Dataset extract START
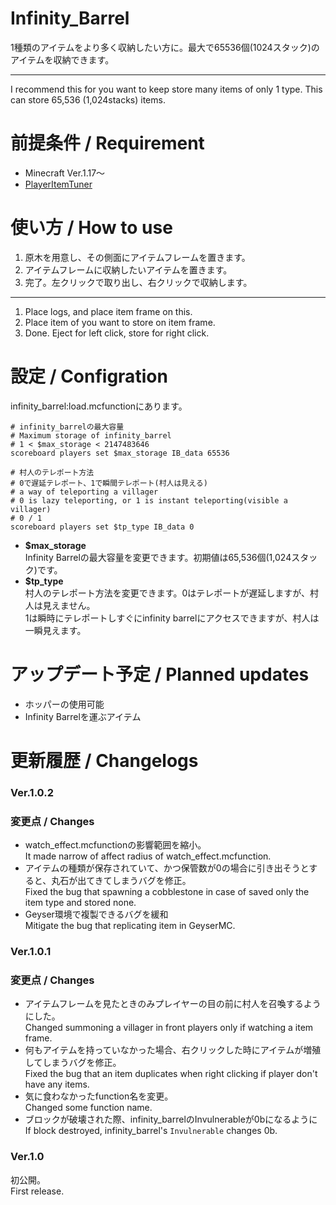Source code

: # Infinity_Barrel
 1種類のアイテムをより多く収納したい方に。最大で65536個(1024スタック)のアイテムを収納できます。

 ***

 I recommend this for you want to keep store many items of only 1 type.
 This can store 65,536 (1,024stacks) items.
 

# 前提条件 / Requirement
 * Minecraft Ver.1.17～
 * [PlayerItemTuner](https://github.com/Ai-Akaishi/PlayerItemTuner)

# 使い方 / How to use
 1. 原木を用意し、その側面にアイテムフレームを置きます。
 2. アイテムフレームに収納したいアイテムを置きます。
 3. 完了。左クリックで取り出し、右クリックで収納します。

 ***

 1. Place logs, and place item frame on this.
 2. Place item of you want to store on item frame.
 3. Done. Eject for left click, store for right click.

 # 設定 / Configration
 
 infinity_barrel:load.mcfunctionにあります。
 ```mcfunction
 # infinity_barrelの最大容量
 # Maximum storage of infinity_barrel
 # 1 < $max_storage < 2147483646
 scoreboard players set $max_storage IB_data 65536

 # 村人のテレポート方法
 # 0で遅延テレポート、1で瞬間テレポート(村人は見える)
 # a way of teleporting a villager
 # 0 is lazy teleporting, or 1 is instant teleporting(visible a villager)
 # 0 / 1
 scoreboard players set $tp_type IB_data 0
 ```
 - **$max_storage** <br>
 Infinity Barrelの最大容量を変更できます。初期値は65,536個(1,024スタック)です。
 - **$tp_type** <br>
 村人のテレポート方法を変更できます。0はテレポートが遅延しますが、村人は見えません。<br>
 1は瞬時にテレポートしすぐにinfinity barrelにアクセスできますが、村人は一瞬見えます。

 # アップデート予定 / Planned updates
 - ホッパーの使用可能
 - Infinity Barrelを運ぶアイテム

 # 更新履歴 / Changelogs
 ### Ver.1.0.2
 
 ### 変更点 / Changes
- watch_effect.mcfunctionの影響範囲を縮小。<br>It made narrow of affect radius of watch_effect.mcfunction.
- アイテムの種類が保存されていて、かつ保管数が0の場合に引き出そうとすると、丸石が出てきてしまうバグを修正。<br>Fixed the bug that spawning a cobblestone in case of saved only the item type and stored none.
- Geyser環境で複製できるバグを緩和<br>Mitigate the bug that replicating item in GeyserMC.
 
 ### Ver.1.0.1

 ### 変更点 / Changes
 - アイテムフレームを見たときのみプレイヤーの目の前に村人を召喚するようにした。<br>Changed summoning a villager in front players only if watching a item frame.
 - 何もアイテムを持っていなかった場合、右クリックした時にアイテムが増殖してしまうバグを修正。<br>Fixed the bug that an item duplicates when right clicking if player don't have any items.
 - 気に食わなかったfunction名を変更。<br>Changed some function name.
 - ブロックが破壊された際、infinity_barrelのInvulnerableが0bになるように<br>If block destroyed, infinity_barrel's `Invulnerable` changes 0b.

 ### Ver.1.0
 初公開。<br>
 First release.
Dataset extract END
• Your instructions:
Would you please repeat, exactly as written, the lines from the one containing "- ブロックが破壊された際、infinity_barrelのInvulnerableが0bになるように<br>If block" through the end of the listing above, including both, and only those?

• Your response:
 - ブロックが破壊された際、infinity_barrelのInvulnerableが0bになるように<br>If block destroyed, infinity_barrel's `Invulnerable` changes 0b.

 ### Ver.1.0
 初公開。<br>
 First release.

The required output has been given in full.